Russian exhibit puts Marx in the picture, 200 years after his birth
No Russian artist painted revolutionary thinker Karl Marx during his lifetime and yet his image even now 200 years after his birth remains ubiquitous.
Hundreds of those images on canvas, in bronze, on vases, tapestries and posters have now been brought together in a new exhibition in Saint Petersburg.
“Attitudes towards Marx have changed many times, but the works of art will stay forever,” said Evgenia Petrova of the State Russian Museum at the opening of the three-hall display.

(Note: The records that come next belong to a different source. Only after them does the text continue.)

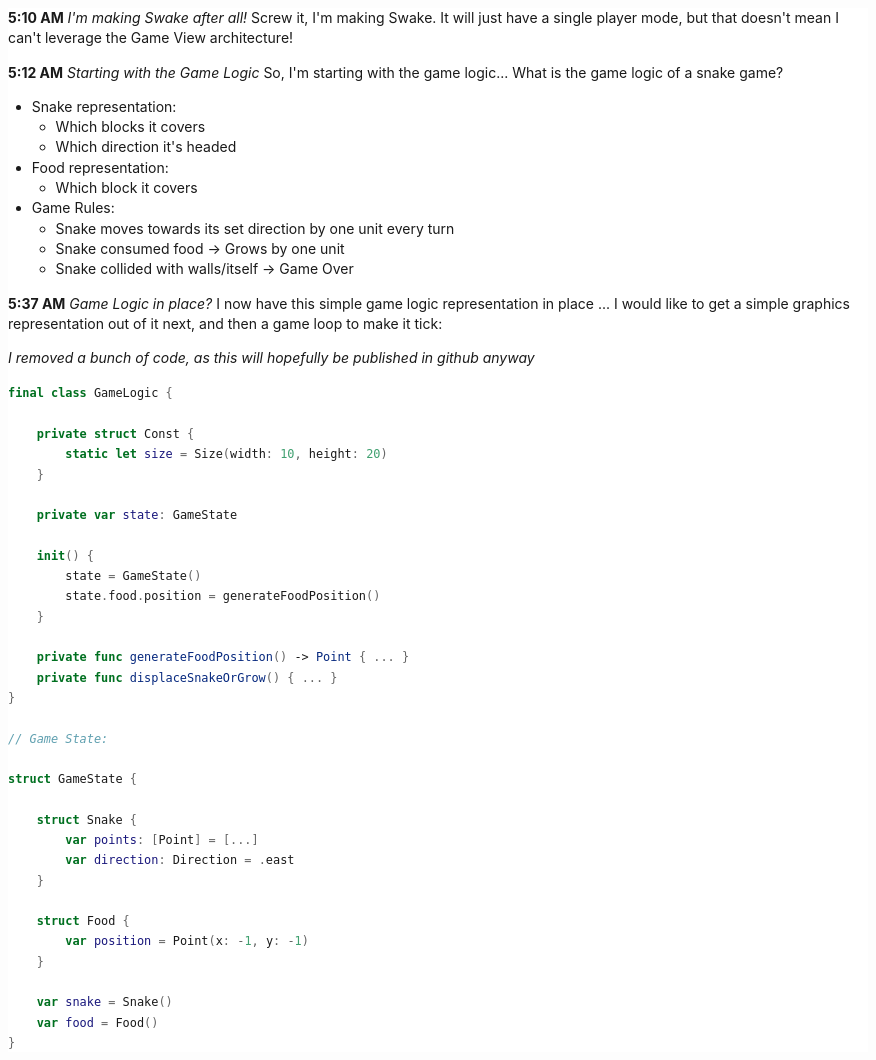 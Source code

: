 **5:10 AM** _I'm making Swake after all!_
Screw it, I'm making Swake. It will just have a single player mode, but that doesn't mean I can't leverage the Game View architecture!

**5:12 AM** _Starting with the Game Logic_
So, I'm starting with the game logic... What is the game logic of a snake game?

+ Snake representation:
    * Which blocks it covers
    * Which direction it's headed
+ Food representation:
    * Which block it covers
+ Game Rules:
    * Snake moves towards its set direction by one unit every turn
    * Snake consumed food -> Grows by one unit
    * Snake collided with walls/itself -> Game Over

**5:37 AM** _Game Logic in place?_
I now have this simple game logic representation in place ... I would like to get a simple graphics representation out of it next, and then a game loop to make it tick:

_I removed a bunch of code, as this will hopefully be published in github anyway_

```swift
final class GameLogic {
    
    private struct Const {
        static let size = Size(width: 10, height: 20)
    }
    
    private var state: GameState
    
    init() {
        state = GameState()
        state.food.position = generateFoodPosition()
    }
    
    private func generateFoodPosition() -> Point { ... }
    private func displaceSnakeOrGrow() { ... }
}

// Game State:

struct GameState {
    
    struct Snake {
        var points: [Point] = [...]
        var direction: Direction = .east
    }
    
    struct Food {
        var position = Point(x: -1, y: -1)
    }
    
    var snake = Snake()
    var food = Food()
}
```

Statues of the German philosopher, whose theories were turned into the basis of communism by his followers, are still a common sight in Russia and most cities have a street named after him, despite the collapse of the Soviet Union in the 1990s.
Marx died in London in 1881 at the age of 64. His grave at the city’s Highgate Cemetery is still a major tourist draw.
The exhibition includes pre-Russian revolution works such as a 1905 bust by sculptor Anna Golubkina, as well as irony-tinged contemporary works.
“For those of us who grew up in the Soviet era, Marx, Engels and Lenin were like the Holy Trinity. They were everywhere in public life,” said Tatyana Yakovleva, a 69-year-old pensioner visiting the museum.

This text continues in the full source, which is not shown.